*Action item*
Exactly as written, give back every record below.

*Records provided*
####

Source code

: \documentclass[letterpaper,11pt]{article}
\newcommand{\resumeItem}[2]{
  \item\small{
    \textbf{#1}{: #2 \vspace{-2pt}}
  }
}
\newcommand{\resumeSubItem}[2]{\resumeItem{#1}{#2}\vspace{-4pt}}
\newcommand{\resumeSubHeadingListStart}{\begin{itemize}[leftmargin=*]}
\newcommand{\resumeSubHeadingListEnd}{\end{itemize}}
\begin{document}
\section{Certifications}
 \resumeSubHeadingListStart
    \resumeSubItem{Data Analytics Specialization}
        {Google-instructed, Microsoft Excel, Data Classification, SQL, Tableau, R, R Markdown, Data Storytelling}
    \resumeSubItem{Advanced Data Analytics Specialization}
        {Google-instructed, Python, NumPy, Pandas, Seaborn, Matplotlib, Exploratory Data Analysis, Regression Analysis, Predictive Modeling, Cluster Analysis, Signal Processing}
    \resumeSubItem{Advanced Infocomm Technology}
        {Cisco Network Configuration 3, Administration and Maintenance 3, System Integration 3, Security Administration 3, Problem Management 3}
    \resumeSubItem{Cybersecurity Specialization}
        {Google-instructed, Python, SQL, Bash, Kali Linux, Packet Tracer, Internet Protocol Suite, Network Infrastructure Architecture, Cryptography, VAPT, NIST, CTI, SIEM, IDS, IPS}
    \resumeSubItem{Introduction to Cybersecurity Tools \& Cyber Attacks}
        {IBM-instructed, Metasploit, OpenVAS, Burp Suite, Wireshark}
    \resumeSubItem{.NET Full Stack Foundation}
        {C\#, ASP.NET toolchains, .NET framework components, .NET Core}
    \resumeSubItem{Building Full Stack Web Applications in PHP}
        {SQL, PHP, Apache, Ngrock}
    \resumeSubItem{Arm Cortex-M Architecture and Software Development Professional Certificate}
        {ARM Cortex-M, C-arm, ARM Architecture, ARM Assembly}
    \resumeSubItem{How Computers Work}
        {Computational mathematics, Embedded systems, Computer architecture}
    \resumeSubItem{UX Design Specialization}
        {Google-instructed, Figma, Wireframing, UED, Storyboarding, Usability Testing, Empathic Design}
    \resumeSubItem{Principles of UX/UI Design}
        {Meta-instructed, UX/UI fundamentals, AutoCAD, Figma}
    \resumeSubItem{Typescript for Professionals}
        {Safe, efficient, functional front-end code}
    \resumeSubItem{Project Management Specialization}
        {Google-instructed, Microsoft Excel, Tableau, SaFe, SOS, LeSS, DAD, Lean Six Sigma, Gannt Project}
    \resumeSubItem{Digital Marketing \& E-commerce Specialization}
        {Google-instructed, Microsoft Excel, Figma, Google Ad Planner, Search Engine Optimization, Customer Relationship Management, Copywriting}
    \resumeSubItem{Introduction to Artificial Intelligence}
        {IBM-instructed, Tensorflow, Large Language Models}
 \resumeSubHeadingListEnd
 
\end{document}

####

*Written response*
Source code

: \documentclass[letterpaper,11pt]{article}
\newcommand{\resumeItem}[2]{
  \item\small{
    \textbf{#1}{: #2 \vspace{-2pt}}
  }
}
\newcommand{\resumeSubItem}[2]{\resumeItem{#1}{#2}\vspace{-4pt}}
\newcommand{\resumeSubHeadingListStart}{\begin{itemize}[leftmargin=*]}
\newcommand{\resumeSubHeadingListEnd}{\end{itemize}}
\begin{document}
\section{Certifications}
 \resumeSubHeadingListStart
    \resumeSubItem{Data Analytics Specialization}
        {Google-instructed, Microsoft Excel, Data Classification, SQL, Tableau, R, R Markdown, Data Storytelling}
    \resumeSubItem{Advanced Data Analytics Specialization}
        {Google-instructed, Python, NumPy, Pandas, Seaborn, Matplotlib, Exploratory Data Analysis, Regression Analysis, Predictive Modeling, Cluster Analysis, Signal Processing}
    \resumeSubItem{Advanced Infocomm Technology}
        {Cisco Network Configuration 3, Administration and Maintenance 3, System Integration 3, Security Administration 3, Problem Management 3}
    \resumeSubItem{Cybersecurity Specialization}
        {Google-instructed, Python, SQL, Bash, Kali Linux, Packet Tracer, Internet Protocol Suite, Network Infrastructure Architecture, Cryptography, VAPT, NIST, CTI, SIEM, IDS, IPS}
    \resumeSubItem{Introduction to Cybersecurity Tools \& Cyber Attacks}
        {IBM-instructed, Metasploit, OpenVAS, Burp Suite, Wireshark}
    \resumeSubItem{.NET Full Stack Foundation}
        {C\#, ASP.NET toolchains, .NET framework components, .NET Core}
    \resumeSubItem{Building Full Stack Web Applications in PHP}
        {SQL, PHP, Apache, Ngrock}
    \resumeSubItem{Arm Cortex-M Architecture and Software Development Professional Certificate}
        {ARM Cortex-M, C-arm, ARM Architecture, ARM Assembly}
    \resumeSubItem{How Computers Work}
        {Computational mathematics, Embedded systems, Computer architecture}
    \resumeSubItem{UX Design Specialization}
        {Google-instructed, Figma, Wireframing, UED, Storyboarding, Usability Testing, Empathic Design}
    \resumeSubItem{Principles of UX/UI Design}
        {Meta-instructed, UX/UI fundamentals, AutoCAD, Figma}
    \resumeSubItem{Typescript for Professionals}
        {Safe, efficient, functional front-end code}
    \resumeSubItem{Project Management Specialization}
        {Google-instructed, Microsoft Excel, Tableau, SaFe, SOS, LeSS, DAD, Lean Six Sigma, Gannt Project}
    \resumeSubItem{Digital Marketing \& E-commerce Specialization}
        {Google-instructed, Microsoft Excel, Figma, Google Ad Planner, Search Engine Optimization, Customer Relationship Management, Copywriting}
    \resumeSubItem{Introduction to Artificial Intelligence}
        {IBM-instructed, Tensorflow, Large Language Models}
 \resumeSubHeadingListEnd
 
\end{document}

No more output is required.